Oğlum bugün giyeceği kıyafeti akşamdan ütületip, hazırladı. 18 Mart Çanakkale Zaferi için, arkadaşıyla okulda bir sunum yapacaklar. Okuldan eve gelince, büyük bir heyecanla olup bitenleri anlatacak. Benimde ona anlatacak bir hikayem var. Nede olsa çocuklar fıkra, hikaye, öykü türlerini çok severler. Hele ki uykuya kolay geçmeleri için anlattığımız masallar her çocuk için vazgeçilmezdir. Hoş masalları büyüklerde çok sever.
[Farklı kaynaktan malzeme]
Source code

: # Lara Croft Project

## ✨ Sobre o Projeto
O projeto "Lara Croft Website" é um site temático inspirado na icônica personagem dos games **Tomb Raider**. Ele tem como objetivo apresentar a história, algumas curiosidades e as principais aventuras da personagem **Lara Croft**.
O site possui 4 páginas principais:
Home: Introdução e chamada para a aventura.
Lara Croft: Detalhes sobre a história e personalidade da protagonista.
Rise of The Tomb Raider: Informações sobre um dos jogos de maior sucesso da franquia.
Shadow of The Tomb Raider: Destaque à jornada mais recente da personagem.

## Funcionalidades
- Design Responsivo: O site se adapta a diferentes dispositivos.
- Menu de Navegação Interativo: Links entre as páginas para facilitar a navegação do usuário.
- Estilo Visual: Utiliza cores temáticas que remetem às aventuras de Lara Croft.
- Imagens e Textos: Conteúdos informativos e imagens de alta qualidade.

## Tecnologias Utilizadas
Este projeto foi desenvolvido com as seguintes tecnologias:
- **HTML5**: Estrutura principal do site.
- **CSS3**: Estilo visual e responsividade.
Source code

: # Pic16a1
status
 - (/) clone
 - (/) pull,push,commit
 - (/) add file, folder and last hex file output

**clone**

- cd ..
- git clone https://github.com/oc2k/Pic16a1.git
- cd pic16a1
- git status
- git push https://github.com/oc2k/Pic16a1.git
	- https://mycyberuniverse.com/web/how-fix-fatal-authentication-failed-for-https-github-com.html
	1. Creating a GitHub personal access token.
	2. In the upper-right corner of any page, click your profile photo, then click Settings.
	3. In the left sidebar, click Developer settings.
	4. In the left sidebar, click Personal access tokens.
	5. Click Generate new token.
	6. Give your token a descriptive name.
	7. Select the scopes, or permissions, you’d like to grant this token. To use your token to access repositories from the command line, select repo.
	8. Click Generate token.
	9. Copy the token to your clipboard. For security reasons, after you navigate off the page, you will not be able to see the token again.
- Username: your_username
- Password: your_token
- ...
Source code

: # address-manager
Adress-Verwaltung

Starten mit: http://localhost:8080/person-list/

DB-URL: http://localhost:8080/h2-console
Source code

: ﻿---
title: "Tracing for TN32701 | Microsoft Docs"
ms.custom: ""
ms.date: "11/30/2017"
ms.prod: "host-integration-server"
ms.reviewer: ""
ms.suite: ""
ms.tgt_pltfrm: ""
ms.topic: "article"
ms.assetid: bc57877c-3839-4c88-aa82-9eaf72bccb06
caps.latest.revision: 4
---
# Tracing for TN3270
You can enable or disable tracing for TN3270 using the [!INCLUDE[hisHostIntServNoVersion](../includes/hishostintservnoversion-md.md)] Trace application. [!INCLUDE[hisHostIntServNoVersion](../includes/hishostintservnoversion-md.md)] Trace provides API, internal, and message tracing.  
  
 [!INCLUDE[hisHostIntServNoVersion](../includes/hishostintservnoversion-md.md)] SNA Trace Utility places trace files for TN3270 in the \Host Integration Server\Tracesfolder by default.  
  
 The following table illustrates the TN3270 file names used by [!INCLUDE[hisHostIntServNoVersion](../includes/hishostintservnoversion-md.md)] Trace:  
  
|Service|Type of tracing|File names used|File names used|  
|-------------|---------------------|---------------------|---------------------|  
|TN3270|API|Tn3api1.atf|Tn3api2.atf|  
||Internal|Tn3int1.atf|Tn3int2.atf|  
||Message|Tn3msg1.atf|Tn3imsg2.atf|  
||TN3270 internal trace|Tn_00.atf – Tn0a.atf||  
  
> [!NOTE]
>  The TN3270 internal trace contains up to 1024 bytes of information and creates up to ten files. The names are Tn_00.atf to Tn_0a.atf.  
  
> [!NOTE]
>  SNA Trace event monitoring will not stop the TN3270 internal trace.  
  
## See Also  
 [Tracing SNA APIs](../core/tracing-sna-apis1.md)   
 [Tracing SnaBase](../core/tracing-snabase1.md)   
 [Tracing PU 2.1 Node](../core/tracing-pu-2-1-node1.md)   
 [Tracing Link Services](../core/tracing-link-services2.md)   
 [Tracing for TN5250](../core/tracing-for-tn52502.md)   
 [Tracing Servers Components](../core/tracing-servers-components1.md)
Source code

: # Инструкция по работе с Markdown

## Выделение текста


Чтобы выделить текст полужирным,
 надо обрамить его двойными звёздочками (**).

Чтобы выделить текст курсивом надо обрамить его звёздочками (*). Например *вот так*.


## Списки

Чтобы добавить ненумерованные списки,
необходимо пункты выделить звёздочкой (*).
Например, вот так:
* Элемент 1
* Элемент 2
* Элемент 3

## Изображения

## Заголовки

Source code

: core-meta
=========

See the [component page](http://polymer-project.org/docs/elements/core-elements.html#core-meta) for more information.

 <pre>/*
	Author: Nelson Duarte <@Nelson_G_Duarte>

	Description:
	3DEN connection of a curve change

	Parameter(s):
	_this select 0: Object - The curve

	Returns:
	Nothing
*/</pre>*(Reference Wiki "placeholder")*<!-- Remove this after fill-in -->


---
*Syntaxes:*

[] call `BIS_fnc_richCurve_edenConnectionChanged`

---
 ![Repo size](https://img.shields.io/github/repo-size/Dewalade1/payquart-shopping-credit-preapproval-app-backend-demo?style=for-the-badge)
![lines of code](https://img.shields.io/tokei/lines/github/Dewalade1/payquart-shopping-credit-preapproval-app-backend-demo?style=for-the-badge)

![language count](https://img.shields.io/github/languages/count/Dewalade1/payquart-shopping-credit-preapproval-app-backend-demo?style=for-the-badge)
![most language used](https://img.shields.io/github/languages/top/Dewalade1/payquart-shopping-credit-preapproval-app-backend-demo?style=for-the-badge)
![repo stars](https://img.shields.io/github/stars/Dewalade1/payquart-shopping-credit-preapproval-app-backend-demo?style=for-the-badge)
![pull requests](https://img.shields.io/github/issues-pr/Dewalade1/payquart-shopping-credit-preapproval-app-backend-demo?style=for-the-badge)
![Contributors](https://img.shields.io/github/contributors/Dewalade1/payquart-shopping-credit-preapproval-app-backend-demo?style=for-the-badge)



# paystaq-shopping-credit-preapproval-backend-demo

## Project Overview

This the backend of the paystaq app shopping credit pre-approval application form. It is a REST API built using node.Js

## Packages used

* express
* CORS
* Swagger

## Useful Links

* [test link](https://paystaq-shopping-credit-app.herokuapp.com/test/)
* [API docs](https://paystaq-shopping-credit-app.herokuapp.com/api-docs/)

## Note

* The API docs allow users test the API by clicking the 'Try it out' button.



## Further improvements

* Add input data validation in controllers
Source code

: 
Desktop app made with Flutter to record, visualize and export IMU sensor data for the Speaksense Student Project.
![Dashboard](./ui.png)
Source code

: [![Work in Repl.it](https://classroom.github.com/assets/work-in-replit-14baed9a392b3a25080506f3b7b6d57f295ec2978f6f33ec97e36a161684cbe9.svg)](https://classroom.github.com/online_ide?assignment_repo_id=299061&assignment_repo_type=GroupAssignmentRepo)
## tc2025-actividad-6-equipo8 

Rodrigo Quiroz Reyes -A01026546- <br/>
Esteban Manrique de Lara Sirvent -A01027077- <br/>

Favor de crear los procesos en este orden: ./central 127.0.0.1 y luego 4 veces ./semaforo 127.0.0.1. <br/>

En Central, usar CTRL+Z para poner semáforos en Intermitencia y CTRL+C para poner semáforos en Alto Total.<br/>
Hele uyutan türdense…
Ey oğul, zamanlardan bir zamanda, mekanlardan bir mekanda, evren denen meçhulün, ismi konmamış bir gezegeninde, bir grup insan hep birlikte bir aile apartmanında yaşarlarmış. Kuru yavan, ekmek soğan, kah birlikte gülerek, ağlanacak vakitte sarılıp ağlayarak olup giderlermiş. Bu ailenin üst balkonu pek kıymetliymiş. Çünkü o balkonda koskoca bir destan yazmış dedeleri… Sağdan soldan, uzaktan yakından toplanıp gelen düşmanlar bir olup balkondan geçerek apartmanı zapdetmeye çabalamışlar. Ama aile büyükleri ne o kalabalıktan, ne toptan tüfekten korkmadan varlarıyla yoklarıyla, imanlarıyla, dualarıyla, her bir ölümün bin diriliş olduğu inancıyla korumuşlar kapıyı, püskürtmüşler kötüyü… O zamandan bu zamana , babadan oğula, anadan kıza bu destan anlatılmış, sadece dilde kalmamış kutlanmış, yadedilmiş, anılmış… Gel zaman, git zaman gelen yeni nesiller bu kutlamalara büyük önem vererek devam etselerde, apartmanın kapısını bacasını, büyük küçük penceresini açık bırakıp, yaşamaya devam etmişler. Kapı pencere açık olunca, elini kolunu sallayan, kimdir nedir belli olmayan, kuzeyden güneyden , doğudan batıdan, uzaktan yakından herkes, ha bire apartmana giriyormuş. Arada bir iki ses “ Kimsiniz? Necisiniz?” diye sormak istesede “misafiriz” diyen geliyormuş… O apartmanda ki kültür kendisi yemez misafire ikram eder, kullanmaya kıyamadığı döşeğini misafirine serermiş. Misafir dediğinde iki gün durur üçüncü gün “müsadenizle” der gidermiş. Bu defa bir şeyler farklıymış, misafirler pek bir sevmişlerki bu binayı yerleşme havasına girmişler. Köşedeki koltuğu, salondaki halıyı, kileri bodrumu boştaysa çatı katı almaya başlamışlar zamanla. Öyle de bir artıyorlarmış ki apartmanlıların bir torunu olurken, misafirler üçer beşer çoğalıyorlarmış.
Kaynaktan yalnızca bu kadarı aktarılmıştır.